Supplied records:
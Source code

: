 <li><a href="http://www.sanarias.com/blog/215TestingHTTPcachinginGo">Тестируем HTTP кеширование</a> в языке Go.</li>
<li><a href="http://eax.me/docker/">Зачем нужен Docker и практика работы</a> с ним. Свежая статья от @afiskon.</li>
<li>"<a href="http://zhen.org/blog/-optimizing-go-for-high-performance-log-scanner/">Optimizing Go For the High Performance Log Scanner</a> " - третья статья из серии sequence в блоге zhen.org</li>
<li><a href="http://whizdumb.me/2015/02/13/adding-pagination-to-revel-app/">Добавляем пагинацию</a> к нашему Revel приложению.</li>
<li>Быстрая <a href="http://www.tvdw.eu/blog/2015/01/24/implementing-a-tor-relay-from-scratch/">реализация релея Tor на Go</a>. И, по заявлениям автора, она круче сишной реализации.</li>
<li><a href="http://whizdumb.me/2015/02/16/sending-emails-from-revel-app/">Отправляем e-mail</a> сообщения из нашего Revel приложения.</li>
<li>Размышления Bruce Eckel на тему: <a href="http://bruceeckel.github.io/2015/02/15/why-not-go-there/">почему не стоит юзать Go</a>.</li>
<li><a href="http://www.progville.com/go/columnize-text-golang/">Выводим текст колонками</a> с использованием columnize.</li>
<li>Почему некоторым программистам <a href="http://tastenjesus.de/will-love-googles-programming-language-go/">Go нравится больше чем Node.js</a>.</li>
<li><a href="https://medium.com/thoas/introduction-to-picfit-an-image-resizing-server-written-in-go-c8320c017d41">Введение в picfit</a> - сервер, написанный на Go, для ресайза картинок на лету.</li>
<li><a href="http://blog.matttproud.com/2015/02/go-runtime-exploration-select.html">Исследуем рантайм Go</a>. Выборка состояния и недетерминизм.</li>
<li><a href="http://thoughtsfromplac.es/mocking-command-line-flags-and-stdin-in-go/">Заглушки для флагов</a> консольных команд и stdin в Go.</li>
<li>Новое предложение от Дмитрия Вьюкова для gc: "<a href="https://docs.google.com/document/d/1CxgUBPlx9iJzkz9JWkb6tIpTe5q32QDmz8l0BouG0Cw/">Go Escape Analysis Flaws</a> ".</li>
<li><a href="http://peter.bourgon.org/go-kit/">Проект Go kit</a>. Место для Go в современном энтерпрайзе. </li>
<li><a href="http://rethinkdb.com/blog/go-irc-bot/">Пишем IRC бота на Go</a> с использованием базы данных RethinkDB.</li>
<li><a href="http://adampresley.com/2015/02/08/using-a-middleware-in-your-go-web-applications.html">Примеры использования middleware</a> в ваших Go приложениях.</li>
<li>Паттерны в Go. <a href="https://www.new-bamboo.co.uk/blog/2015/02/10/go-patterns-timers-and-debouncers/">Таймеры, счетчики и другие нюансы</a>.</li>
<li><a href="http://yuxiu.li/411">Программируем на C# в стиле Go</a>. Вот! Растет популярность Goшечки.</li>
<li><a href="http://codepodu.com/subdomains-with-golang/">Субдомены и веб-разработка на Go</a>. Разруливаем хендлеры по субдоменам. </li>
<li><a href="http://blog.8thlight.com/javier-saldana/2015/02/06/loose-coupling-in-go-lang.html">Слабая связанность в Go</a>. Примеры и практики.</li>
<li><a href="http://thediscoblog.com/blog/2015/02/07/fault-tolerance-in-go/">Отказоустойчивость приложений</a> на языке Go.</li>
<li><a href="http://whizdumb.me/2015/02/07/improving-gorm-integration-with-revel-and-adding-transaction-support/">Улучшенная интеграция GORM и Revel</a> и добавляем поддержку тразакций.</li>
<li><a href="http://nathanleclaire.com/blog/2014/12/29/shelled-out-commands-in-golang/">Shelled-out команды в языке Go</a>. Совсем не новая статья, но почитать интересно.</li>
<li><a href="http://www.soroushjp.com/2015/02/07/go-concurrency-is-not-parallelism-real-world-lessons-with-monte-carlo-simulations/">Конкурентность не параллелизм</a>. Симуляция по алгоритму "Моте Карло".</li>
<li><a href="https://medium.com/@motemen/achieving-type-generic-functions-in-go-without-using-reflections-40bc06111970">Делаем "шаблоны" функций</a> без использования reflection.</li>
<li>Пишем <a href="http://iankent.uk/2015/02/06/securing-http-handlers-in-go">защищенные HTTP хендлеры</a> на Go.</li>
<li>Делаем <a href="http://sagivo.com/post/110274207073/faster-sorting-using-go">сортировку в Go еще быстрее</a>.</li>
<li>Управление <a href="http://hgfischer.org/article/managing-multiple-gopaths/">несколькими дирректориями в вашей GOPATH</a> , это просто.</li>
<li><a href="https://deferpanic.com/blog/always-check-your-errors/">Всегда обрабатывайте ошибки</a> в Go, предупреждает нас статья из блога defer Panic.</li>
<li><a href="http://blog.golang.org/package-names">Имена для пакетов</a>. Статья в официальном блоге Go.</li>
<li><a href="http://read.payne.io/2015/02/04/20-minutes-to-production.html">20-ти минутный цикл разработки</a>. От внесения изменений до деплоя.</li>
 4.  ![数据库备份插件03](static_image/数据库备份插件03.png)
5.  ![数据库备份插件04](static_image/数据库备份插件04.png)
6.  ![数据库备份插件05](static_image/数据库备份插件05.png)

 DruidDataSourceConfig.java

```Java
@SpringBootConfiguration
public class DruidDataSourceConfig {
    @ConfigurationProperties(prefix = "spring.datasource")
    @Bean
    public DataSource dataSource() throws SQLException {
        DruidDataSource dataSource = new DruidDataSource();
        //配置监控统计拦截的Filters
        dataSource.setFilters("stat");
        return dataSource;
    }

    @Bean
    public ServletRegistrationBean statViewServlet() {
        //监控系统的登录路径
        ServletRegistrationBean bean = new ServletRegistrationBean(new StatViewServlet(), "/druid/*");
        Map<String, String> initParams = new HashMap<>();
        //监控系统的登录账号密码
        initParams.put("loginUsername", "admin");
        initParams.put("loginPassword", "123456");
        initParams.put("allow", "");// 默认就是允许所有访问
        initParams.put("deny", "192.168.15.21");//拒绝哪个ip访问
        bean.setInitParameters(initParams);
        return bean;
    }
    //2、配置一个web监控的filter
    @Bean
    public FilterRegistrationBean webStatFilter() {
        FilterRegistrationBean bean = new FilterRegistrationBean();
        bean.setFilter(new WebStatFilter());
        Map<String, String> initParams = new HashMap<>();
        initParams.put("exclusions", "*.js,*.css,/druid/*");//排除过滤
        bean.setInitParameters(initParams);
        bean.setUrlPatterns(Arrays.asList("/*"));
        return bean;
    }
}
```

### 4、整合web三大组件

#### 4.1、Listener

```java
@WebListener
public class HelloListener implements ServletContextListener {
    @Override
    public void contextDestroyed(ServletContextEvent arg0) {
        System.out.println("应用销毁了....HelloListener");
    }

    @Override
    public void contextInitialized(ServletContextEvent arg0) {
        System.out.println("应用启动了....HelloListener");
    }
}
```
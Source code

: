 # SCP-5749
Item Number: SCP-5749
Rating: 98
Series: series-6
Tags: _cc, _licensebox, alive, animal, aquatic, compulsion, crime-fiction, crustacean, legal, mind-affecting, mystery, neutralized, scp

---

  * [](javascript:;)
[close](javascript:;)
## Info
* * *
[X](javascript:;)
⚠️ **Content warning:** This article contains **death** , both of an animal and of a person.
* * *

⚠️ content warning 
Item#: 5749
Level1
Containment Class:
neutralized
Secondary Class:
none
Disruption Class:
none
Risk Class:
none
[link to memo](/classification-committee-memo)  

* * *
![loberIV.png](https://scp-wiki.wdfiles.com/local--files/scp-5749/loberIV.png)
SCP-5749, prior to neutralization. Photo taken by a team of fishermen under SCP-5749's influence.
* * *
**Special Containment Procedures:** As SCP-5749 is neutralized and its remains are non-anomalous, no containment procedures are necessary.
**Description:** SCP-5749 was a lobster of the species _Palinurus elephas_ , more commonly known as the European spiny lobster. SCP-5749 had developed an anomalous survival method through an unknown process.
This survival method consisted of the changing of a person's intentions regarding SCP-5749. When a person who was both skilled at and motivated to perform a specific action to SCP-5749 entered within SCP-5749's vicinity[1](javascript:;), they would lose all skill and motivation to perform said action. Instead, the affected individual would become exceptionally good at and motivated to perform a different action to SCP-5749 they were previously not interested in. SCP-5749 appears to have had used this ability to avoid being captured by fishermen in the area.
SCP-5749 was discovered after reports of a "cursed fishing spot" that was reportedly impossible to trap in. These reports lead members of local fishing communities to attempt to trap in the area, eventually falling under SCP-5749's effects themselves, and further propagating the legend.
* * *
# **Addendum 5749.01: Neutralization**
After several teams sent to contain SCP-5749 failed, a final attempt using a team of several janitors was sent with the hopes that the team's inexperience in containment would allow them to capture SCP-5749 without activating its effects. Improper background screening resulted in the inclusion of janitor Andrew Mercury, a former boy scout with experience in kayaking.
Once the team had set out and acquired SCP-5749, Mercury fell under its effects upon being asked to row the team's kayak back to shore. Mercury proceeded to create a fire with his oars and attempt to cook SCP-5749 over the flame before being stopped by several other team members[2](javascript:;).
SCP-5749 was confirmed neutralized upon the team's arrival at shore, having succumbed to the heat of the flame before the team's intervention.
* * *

Required action:
The lines above, from the first through the one containing "с использованием columnize.</li>", must be restated word for word, with nothing added.

Solved exercise:
Source code

: <li><a href="http://www.sanarias.com/blog/215TestingHTTPcachinginGo">Тестируем HTTP кеширование</a> в языке Go.</li>
<li><a href="http://eax.me/docker/">Зачем нужен Docker и практика работы</a> с ним. Свежая статья от @afiskon.</li>
<li>"<a href="http://zhen.org/blog/-optimizing-go-for-high-performance-log-scanner/">Optimizing Go For the High Performance Log Scanner</a> " - третья статья из серии sequence в блоге zhen.org</li>
<li><a href="http://whizdumb.me/2015/02/13/adding-pagination-to-revel-app/">Добавляем пагинацию</a> к нашему Revel приложению.</li>
<li>Быстрая <a href="http://www.tvdw.eu/blog/2015/01/24/implementing-a-tor-relay-from-scratch/">реализация релея Tor на Go</a>. И, по заявлениям автора, она круче сишной реализации.</li>
<li><a href="http://whizdumb.me/2015/02/16/sending-emails-from-revel-app/">Отправляем e-mail</a> сообщения из нашего Revel приложения.</li>
<li>Размышления Bruce Eckel на тему: <a href="http://bruceeckel.github.io/2015/02/15/why-not-go-there/">почему не стоит юзать Go</a>.</li>
<li><a href="http://www.progville.com/go/columnize-text-golang/">Выводим текст колонками</a> с использованием columnize.</li>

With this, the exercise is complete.